Subgroup analysis of biological samples revealed 25 statistically significant circRNAs in tissue samples (Table S5) and 18 in cell samples (Table S6). Among the dysregulated circRNAs, hsa_circ_0016347, hsa_circ_0085539, hsa_circ_0004846, circUBAP2, hsa_circ_0001461, hsa_circ_0005909, hsa_circ_0009112, hsa_circ_0051079, hsa_circ_0001721, hsa_circ_0020378, hsa_circ_0001821 were reported consistently upregulated in both biological samples (Fig. 2). Among these circRNAs, hsa_circ_0051079, hsa_circ_0001721, hsa_circ_0020378 and hsa_circ_0001821 were detected in both musculoskeletal tissue and blood.

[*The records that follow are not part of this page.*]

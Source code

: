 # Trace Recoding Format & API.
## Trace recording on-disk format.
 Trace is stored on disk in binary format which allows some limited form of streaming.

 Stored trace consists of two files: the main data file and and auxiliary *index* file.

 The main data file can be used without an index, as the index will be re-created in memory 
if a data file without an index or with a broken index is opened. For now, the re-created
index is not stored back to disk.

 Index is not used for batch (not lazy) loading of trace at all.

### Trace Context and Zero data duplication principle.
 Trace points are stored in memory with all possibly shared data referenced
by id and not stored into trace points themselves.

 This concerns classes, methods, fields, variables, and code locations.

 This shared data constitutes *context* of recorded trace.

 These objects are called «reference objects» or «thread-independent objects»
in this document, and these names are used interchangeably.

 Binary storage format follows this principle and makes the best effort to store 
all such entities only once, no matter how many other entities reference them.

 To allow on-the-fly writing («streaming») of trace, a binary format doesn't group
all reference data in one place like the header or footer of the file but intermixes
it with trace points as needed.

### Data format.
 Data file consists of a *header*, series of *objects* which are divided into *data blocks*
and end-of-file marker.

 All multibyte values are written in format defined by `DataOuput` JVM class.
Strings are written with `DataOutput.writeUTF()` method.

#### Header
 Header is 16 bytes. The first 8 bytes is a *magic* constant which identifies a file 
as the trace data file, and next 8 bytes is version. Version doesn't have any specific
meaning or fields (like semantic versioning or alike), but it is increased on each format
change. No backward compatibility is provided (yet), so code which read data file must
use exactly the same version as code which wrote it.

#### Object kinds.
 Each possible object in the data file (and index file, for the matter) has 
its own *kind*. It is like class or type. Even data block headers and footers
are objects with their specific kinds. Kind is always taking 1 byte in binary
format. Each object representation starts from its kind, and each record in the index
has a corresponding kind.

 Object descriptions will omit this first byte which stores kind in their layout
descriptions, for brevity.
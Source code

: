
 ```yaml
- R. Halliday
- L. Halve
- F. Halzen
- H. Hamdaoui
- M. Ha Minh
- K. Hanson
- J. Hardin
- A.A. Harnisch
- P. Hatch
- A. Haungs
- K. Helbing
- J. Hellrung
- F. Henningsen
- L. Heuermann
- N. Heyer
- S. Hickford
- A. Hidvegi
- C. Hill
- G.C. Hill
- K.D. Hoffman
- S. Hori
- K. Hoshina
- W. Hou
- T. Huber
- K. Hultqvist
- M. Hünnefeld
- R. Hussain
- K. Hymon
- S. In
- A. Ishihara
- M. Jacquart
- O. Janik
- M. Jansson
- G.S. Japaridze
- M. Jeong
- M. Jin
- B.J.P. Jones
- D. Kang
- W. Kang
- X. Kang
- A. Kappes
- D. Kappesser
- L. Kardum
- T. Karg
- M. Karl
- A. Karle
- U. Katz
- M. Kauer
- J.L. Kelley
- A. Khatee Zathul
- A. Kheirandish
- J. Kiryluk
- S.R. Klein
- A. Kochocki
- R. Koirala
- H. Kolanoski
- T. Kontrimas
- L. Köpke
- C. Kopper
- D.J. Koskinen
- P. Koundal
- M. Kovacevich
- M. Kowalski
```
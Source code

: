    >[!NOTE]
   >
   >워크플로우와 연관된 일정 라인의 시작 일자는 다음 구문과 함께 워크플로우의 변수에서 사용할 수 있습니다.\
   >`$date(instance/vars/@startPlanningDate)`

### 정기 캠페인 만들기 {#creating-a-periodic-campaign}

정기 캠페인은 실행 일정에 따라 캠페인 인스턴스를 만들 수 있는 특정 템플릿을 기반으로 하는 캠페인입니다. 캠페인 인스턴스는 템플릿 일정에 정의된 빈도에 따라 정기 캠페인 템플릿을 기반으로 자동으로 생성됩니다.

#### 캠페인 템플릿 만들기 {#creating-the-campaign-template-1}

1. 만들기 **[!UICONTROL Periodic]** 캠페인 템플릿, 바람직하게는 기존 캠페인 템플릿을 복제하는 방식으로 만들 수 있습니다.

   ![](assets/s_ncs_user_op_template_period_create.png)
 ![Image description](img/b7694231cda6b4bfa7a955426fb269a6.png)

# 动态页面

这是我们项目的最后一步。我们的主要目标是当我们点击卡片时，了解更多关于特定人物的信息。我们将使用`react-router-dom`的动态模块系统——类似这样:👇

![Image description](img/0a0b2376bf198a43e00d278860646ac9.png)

Further subgroup analysis focused on musculoskeletal tissue and blood, from which CircRNAs were extracted. A total of 618 circRNAs were reported in musculoskeletal tissue from various studies, with 27 reported in at least three sub-studies. Among these 27 circRNAs, 22 showed statistically significant dysregulation (20 upregulated and 2 downregulated) (Table S7). In blood samples, 506 circRNAs were reported, but only 1 circRNA (hsa_circ_0005721) was reported in at least two sub-studies, consistently showing upregulation in musculoskeletal tissue (Table S8). Due to the limited number of studies on circRNAs in tissues other than musculoskeletal tissue and the presence of only one study focusing on circRNA in an animal model of osteosarcoma, the identification of species-specific and tissue specific circRNAs has not been established.

3.4. Sensitivity analysis

Due to the considerable diversity in sample size among the included studies, a sensitivity analysis was conducted to investigate whether sample size influenced the overall analysis. In this analysis, we excluded those eligible studies with sample sizes less than 30. A total of 34 circRNAs exhibited significantly differentially expressed, with 29 upregulated and 5 downregulated (Table S9). Thirty-three circRNAs (97 %) consistently showed differential expression in both the overall analysis and sensitivity analysis, while only 1 circRNA (circHIPK3) was not significantly dysregulated in the overall analysis. These results suggest that the pooled outcomes of circRNA studies were relatively robust. Furthermore, the fact that many studies with small sample sizes primarily concentrate on cell lines implied a notable and consistent dysregulation of circRNAs during cell line validation.

3.5. Diagnostic accuracy analysis

The evaluation of the diagnostic efficacy of circRNAs in osteosarcoma encompassed 22 studies, which collectively involved 1908 samples (Table S10). The meta-analysis results indicated a combined sensitivity was 0.78 (95 % CI, 0.71–0.83) and specificity of 0.82 (95 % CI, 0.76–0.87) (Fig. 3a). Additionally, an AUC of 0.87 (95 % CI, 0.83–0.89) was revealed by the summary receiver operating characteristic (SROC) curve (Fig. 3b). The funnel plot analysis revealed no evidence of publication bias (P = 0.39; Fig. 3c). These findings indicate that circRNAs have the potential to serve as biomarkers for osteosarcoma.

Fig. 3.

Fig. 3

(a) The forest plot of sensitivity and specificity of circRNAs in the diagnosis of osteosarcoma. (b) The summary receiver operator characteristic plot of circRNAs in diagnosis of osteosarcoma. (c) The funnel plot for publication bias.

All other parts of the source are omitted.